Consequently, when the Soviets positioned themselves to attack America from just 90 miles away, it became a test of wills between Kennedy and Khruschev as they played the most dangerous chess game imaginable, with millions of lives at stake and possibility of World War III looming.

Kennedy took to the airwaves on October 22, 1962, to brace Americans for the worst.  He invoked the Monroe Doctrine, which President Monroe established in 1823 proclaiming that America would respond to any intervention by a European power, considering it an act of aggression.

Cuban launch site under construction.
Cuban launch site under construction.

He demanded that Khruschev turn back Soviet ships to Cuba, to remove Soviet armaments from Cuba immediately. He ordered a naval blockade of Cuba, telling the world the U.S. would use military force if necessary to prevent “a clandestine, reckless, and provocative threat to world peace.”

It was no idle threat. The U.S. kept B-52s carrying nuclear warheads in the air at all times. If the Soviets made a move to attack, the Kremlin and all around it faced obliteration. The nuclear war the world feared would become a reality.

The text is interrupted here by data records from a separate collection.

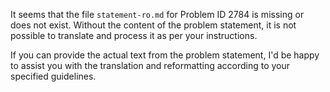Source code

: It seems that the file `statement-ro.md` for Problem ID 2784 is missing or does not exist. Without the content of the problem statement, it is not possible to translate and process it as per your instructions.

If you can provide the actual text from the problem statement, I'd be happy to assist you with the translation and reformatting according to your specified guidelines.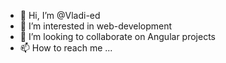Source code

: - 👋 Hi, I’m @Vladi-ed
- 👀 I’m interested in web-development
- 💞️ I’m looking to collaborate on Angular projects
- 📫 How to reach me ...

<!---
Vladi-ed/Vladi-ed is a ✨ special ✨ repository because its `README.md` (this file) appears on your GitHub profile.
You can click the Preview link to take a look at your changes.
--->
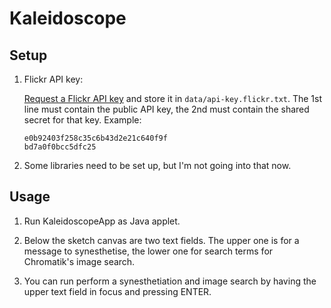 # Kaleidoscope

## Setup

 1. Flickr API key:

    [Request a Flickr API key](https://www.flickr.com/services/api/keys/apply/)
    and store it in `data/api-key.flickr.txt`. The 1st line must contain the
    public API key, the 2nd must contain the shared secret for that key.
    Example:

        e0b92403f258c35c6b43d2e21c640f9f
        bd7a0f0bcc5dfc25

 2. Some libraries need to be set up, but I'm not going into that now.


## Usage

 1. Run KaleidoscopeApp as Java applet.

 2. Below the sketch canvas are two text fields. The upper one is for a message
    to synesthetise, the lower one for search terms for Chromatik's image
    search.

 3. You can run perform a synesthetiation and image search by having the upper
    text field in focus and pressing ENTER.
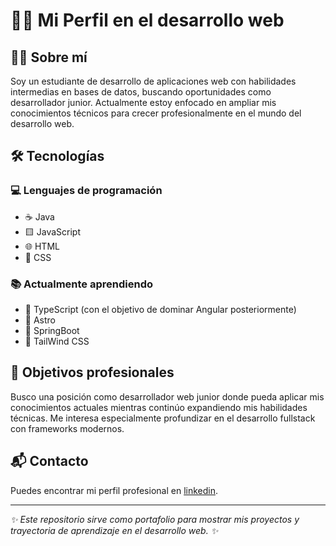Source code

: # 👨‍💻 Mi Perfil en el desarrollo web

## 🙋‍♂️ Sobre mí
Soy un estudiante de desarrollo de aplicaciones web con habilidades intermedias en bases de datos, buscando oportunidades como desarrollador junior. Actualmente estoy enfocado en ampliar mis conocimientos técnicos para crecer profesionalmente en el mundo del desarrollo web.

## 🛠️ Tecnologías

### 💻 Lenguajes de programación
- ☕ Java
- 🟨 JavaScript
- 🌐 HTML
- 🎨 CSS

### 📚 Actualmente aprendiendo
- 📘 TypeScript (con el objetivo de dominar Angular posteriormente)
- 🚀 Astro
- 🍃 SpringBoot
- 💨 TailWind CSS

## 🎯 Objetivos profesionales
Busco una posición como desarrollador web junior donde pueda aplicar mis conocimientos actuales mientras continúo expandiendo mis habilidades técnicas. Me interesa especialmente profundizar en el desarrollo fullstack con frameworks modernos.

## 📬 Contacto
Puedes encontrar mi perfil profesional en [linkedin](https://www.linkedin.com/in/alejandro-plata-cort%C3%A9s-730526349/). 

---

*✨ Este repositorio sirve como portafolio para mostrar mis proyectos y trayectoria de aprendizaje en el desarrollo web. ✨*



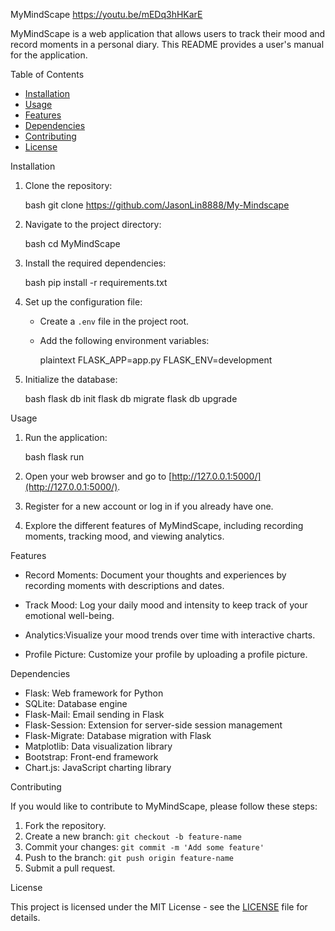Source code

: MyMindScape https://youtu.be/mEDq3hHKarE

MyMindScape is a web application that allows users to track their mood and record moments in a personal diary. This README provides a user's manual for the application.

Table of Contents

- [Installation](#installation)
- [Usage](#usage)
- [Features](#features)
- [Dependencies](#dependencies)
- [Contributing](#contributing)
- [License](#license)

Installation

1. Clone the repository:

   bash
   git clone https://github.com/JasonLin8888/My-Mindscape
   

2. Navigate to the project directory:

   bash
   cd MyMindScape
   

3. Install the required dependencies:

   bash
   pip install -r requirements.txt
 

4. Set up the configuration file:

   - Create a `.env` file in the project root.
   - Add the following environment variables:

     plaintext
     FLASK_APP=app.py
     FLASK_ENV=development
     

5. Initialize the database:

   bash
   flask db init
   flask db migrate
   flask db upgrade
   

Usage

1. Run the application:

   bash
   flask run
   

2. Open your web browser and go to [http://127.0.0.1:5000/](http://127.0.0.1:5000/).

3. Register for a new account or log in if you already have one.

4. Explore the different features of MyMindScape, including recording moments, tracking mood, and viewing analytics.

Features

- Record Moments: Document your thoughts and experiences by recording moments with descriptions and dates.

- Track Mood: Log your daily mood and intensity to keep track of your emotional well-being.

- Analytics:Visualize your mood trends over time with interactive charts.

- Profile Picture: Customize your profile by uploading a profile picture.

Dependencies

- Flask: Web framework for Python
- SQLite: Database engine
- Flask-Mail: Email sending in Flask
- Flask-Session: Extension for server-side session management
- Flask-Migrate: Database migration with Flask
- Matplotlib: Data visualization library
- Bootstrap: Front-end framework
- Chart.js: JavaScript charting library

Contributing

If you would like to contribute to MyMindScape, please follow these steps:

1. Fork the repository.
2. Create a new branch: `git checkout -b feature-name`
3. Commit your changes: `git commit -m 'Add some feature'`
4. Push to the branch: `git push origin feature-name`
5. Submit a pull request.

License

This project is licensed under the MIT License - see the [LICENSE](LICENSE) file for details.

On October 28, a B-52 from Castle Air Force Base in Atwater carried Mark-VI nuclear weapons in its bomb bay as it refueled in mid-air over the Atlantic Ocean and again over Greenland, destination Moscow.

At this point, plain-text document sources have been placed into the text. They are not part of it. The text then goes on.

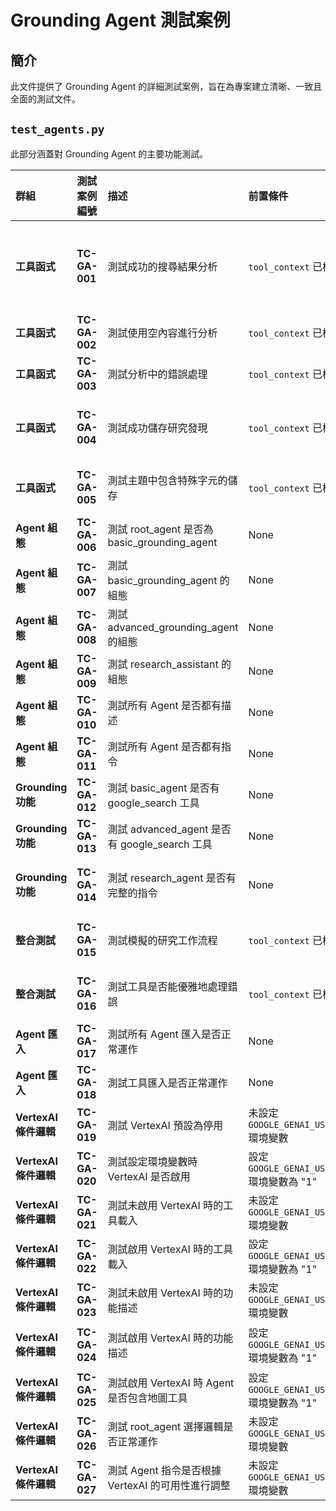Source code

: # Grounding Agent 測試案例

## 簡介

此文件提供了 Grounding Agent 的詳細測試案例，旨在為專案建立清晰、一致且全面的測試文件。

## `test_agents.py`

此部分涵蓋對 Grounding Agent 的主要功能測試。

| 群組 | 測試案例編號 | 描述 | 前置條件 | 測試步驟 | 測試數據 | 預期結果 |
| :--- | :--- | :--- | :--- | :--- | :--- | :--- |
| **工具函式** | **TC-GA-001** | 測試成功的搜尋結果分析 | `tool_context` 已模擬 | 1. 呼叫 `analyze_search_results` 函式 | `query`: "quantum computing", `content`: "Quantum computing uses quantum mechanics..." | 函式回傳 `status` 為 `success`，且報告包含 "quantum computing" |
| **工具函式** | **TC-GA-002** | 測試使用空內容進行分析 | `tool_context` 已模擬 | 1. 呼叫 `analyze_search_results` 函式 | `query`: "test query", `content`: "" | 函式回傳 `status` 為 `success`，且 `word_count` 為 0 |
| **工具函式** | **TC-GA-003** | 測試分析中的錯誤處理 | `tool_context` 已模擬 | 1. 呼叫 `analyze_search_results` 函式 | `query`: "test", `content`: "valid content" | 函式回傳 `status` 為 `success` |
| **工具函式** | **TC-GA-004** | 測試成功儲存研究發現 | `tool_context` 已模擬 | 1. 呼叫 `save_research_findings` 函式 | `topic`: "AI Developments", `findings`: "Recent breakthroughs..." | 函式回傳 `status` 為 `success`，且報告包含 "saved as" |
| **工具函式** | **TC-GA-005** | 測試主題中包含特殊字元的儲存 | `tool_context` 已模擬 | 1. 呼叫 `save_research_findings` 函式 | `topic`: "Quantum Computing & AI", `findings`: "Test findings" | 函式回傳 `status` 為 `success`，且檔名包含 "research_quantum_computing_&_ai.md" |
| **Agent 組態** | **TC-GA-006** | 測試 root_agent 是否為 basic_grounding_agent | None | 1. 斷言 `root_agent` is `basic_grounding_agent` | None | 斷言成功 |
| **Agent 組態** | **TC-GA-007** | 測試 basic_grounding_agent 的組態 | None | 1. 檢查 `name`, `model`, `tools`, `output_key` | None | 所有屬性符合預期 |
| **Agent 組態** | **TC-GA-008** | 測試 advanced_grounding_agent 的組態 | None | 1. 檢查 `name`, `model`, `tools`, `output_key` | None | 所有屬性符合預期 |
| **Agent 組態** | **TC-GA-009** | 測試 research_assistant 的組態 | None | 1. 檢查 `name`, `model`, `tools`, `output_key`, `generate_content_config` | None | 所有屬性符合預期 |
| **Agent 組態** | **TC-GA-010** | 測試所有 Agent 是否都有描述 | None | 1. 迭代檢查每個 Agent 的 `description` | None | 每個 Agent 的 `description` 都不為 None 且長度大於 0 |
| **Agent 組態** | **TC-GA-011** | 測試所有 Agent 是否都有指令 | None | 1. 迭代檢查每個 Agent 的 `instruction` | None | 每個 Agent 的 `instruction` 都不為 None 且包含 "search" |
| **Grounding 功能** | **TC-GA-012** | 測試 basic_agent 是否有 google_search 工具 | None | 1. 檢查 `basic_grounding_agent.tools` | None | `tools` 中包含 "google_search" |
| **Grounding 功能** | **TC-GA-013** | 測試 advanced_agent 是否有 google_search 工具 | None | 1. 檢查 `advanced_grounding_agent.tools` | None | `tools` 中包含 "google_search" |
| **Grounding 功能** | **TC-GA-014** | 測試 research_agent 是否有完整的指令 | None | 1. 檢查 `research_assistant.instruction` | None | `instruction` 包含 "analyze_search_results", "save_research_findings", "research process", "web research" |
| **整合測試** | **TC-GA-015** | 測試模擬的研究工作流程 | `tool_context` 已模擬 | 1. 呼叫 `analyze_search_results`<br>2. 呼叫 `save_research_findings` | `query`: "AI trends 2025", `content`: "Artificial Intelligence..." | 兩個函式都回傳 `status` 為 `success` |
| **整合測試** | **TC-GA-016** | 測試工具是否能優雅地處理錯誤 | `tool_context` 已模擬 | 1. 使用空字串呼叫 `analyze_search_results`<br>2. 使用空字串呼叫 `save_research_findings` | `query`: "", `content`: "" | 兩個函式都回傳 `status` 為 `success` |
| **Agent 匯入** | **TC-GA-017** | 測試所有 Agent 匯入是否正常運作 | None | 1. 從 `grounding_agent.agent` 匯入所有 agents | None | 所有 agents 都不為 None |
| **Agent 匯入** | **TC-GA-018** | 測試工具匯入是否正常運作 | None | 1. 從 `grounding_agent.agent` 匯入 `analyze_search_results`, `save_research_findings` | None | 兩個函式都是 `callable` |
| **VertexAI 條件邏輯** | **TC-GA-019** | 測試 VertexAI 預設為停用 | 未設定 `GOOGLE_GENAI_USE_VERTEXAI` 環境變數 | 1. 呼叫 `is_vertexai_enabled` | None | 回傳 `False` |
| **VertexAI 條件邏輯** | **TC-GA-020** | 測試設定環境變數時 VertexAI 是否啟用 | 設定 `GOOGLE_GENAI_USE_VERTEXAI` 環境變數為 "1" | 1. 呼叫 `is_vertexai_enabled` | None | 回傳 `True` |
| **VertexAI 條件邏輯** | **TC-GA-021** | 測試未啟用 VertexAI 時的工具載入 | 未設定 `GOOGLE_GENAI_USE_VERTEXAI` 環境變數 | 1. 呼叫 `get_available_grounding_tools` | None | 回傳的工具列表長度為 1，且包含 "google_search" |
| **VertexAI 條件邏輯** | **TC-GA-022** | 測試啟用 VertexAI 時的工具載入 | 設定 `GOOGLE_GENAI_USE_VERTEXAI` 環境變數為 "1" | 1. 呼叫 `get_available_grounding_tools` | None | 回傳的工具列表長度為 2，且包含 "google_search" 和 "google_maps" |
| **VertexAI 條件邏輯** | **TC-GA-023** | 測試未啟用 VertexAI 時的功能描述 | 未設定 `GOOGLE_GENAI_USE_VERTEXAI` 環境變數 | 1. 呼叫 `get_agent_capabilities_description` | None | 描述包含 "web search for current information"，不包含 "maps" |
| **VertexAI 條件邏輯** | **TC-GA-024** | 測試啟用 VertexAI 時的功能描述 | 設定 `GOOGLE_GENAI_USE_VERTEXAI` 環境變數為 "1" | 1. 呼叫 `get_agent_capabilities_description` | None | 描述包含 "web search for current information" 和 "location-based queries and maps grounding" |
| **VertexAI 條件邏輯** | **TC-GA-025** | 測試啟用 VertexAI 時 Agent 是否包含地圖工具 | 設定 `GOOGLE_GENAI_USE_VERTEXAI` 環境變數為 "1" | 1. 呼叫 `get_available_grounding_tools` | None | 回傳的工具列表長度為 2 |
| **VertexAI 條件邏輯** | **TC-GA-026** | 測試 root_agent 選擇邏輯是否正常運作 | 未設定 `GOOGLE_GENAI_USE_VERTEXAI` 環境變數 | 1. 呼叫 `is_vertexai_enabled` | None | 回傳 `False` |
| **VertexAI 條件邏輯** | **TC-GA-027** | 測試 Agent 指令是否根據 VertexAI 的可用性進行調整 | 未設定 `GOOGLE_GENAI_USE_VERTEXAI` 環境變數 | 1. 檢查 `basic_grounding_agent.instruction` | None | 指令中不應提及地圖 |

Pete Komlenich of Merced, a former POW held by the Nazis during World War II, was the plane’s radar man-bombardier. He controlled the four bombs that would have started World War III, he said in 2007. He and his crewmates awaited the order to attack, and was prepared to do so.

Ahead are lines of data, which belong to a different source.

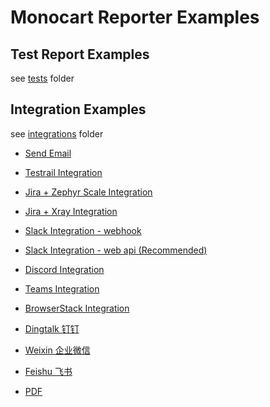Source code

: # Monocart Reporter Examples

## Test Report Examples

see [tests](tests) folder

## Integration Examples

see [integrations](integrations) folder

- [Send Email](/integrations/send-email)
- [Testrail Integration](/integrations/testrail)

- [Jira + Zephyr Scale Integration](/integrations/zephyr-scale)
- [Jira + Xray Integration](/integrations/xray)

- [Slack Integration - webhook](/integrations/slack-webhook)
- [Slack Integration - web api (Recommended)](/integrations/slack-web-api)

- [Discord Integration](/integrations/discord-webhook)
- [Teams Integration](/integrations/teams-webhook)

- [BrowserStack Integration](/integrations/browserstack)

- [Dingtalk 钉钉](/integrations/dingtalk-webhook)
- [Weixin 企业微信](/integrations/weixin-webhook)
- [Feishu 飞书](/integrations/feishu-webhook)

- [PDF](/integrations/pdf)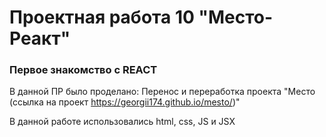 # Проектная работа 10 "Место-Реакт"

### Первое знакомство с REACT

В данной ПР было проделано:
Перенос и переработка проекта "Место (ссылка на проект https://georgii174.github.io/mesto/)"

В данной работе использовались
html, css, JS и JSX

Then, just like that, the B-52 – and its mission — reversed course.

“I heard a shout from upstairs that the Soviet leader had ‘blinked first,’ and the Russian ships had turned back, and we received the ‘Green Dot’ message and could head for home,” Komlenich, wrote in his memoir. “When I got back with my family, I gave each one of them an extra hug and thanked the Lord for a safe mission.”

Armageddon, Komlenich said, would have to wait for another day, and happen on someone else’s watch. “That was something,” said Komlenich, who died at 101 in 2014. “You never hear about this. Few people ever knew about it.”

President Kennedy speaks to his brother.

Nor did they learn for many years that Kennedy had dispatched his brother, Attorney General Bobby Kennedy, to pursue back-channel negotiations with the Soviet Ambassador that ended the stalemate. The U.S. agreed not to attack Cuba, and to pull missiles from Turkey. In return, the Soviets removed their weaponry from Cuba.

The nations also agreed to improve communications, which they did by establishing the “hot line,” a direct phone line connecting the White House and the Kremlin to avoid any future “misunderstandings.”

An assassin’s bullet killed President Kennedy on November 22, 1963. A year later, the Soviets removed Khruschev from power in 1964 and replaced him with Leonid Brezhnev.

The Cold War finally thawed when the Berlin Wall fell in 1989, and the Soviet Union dissolved in December 1991 – in no small part due to the words Kennedy spoke 58 years ago today.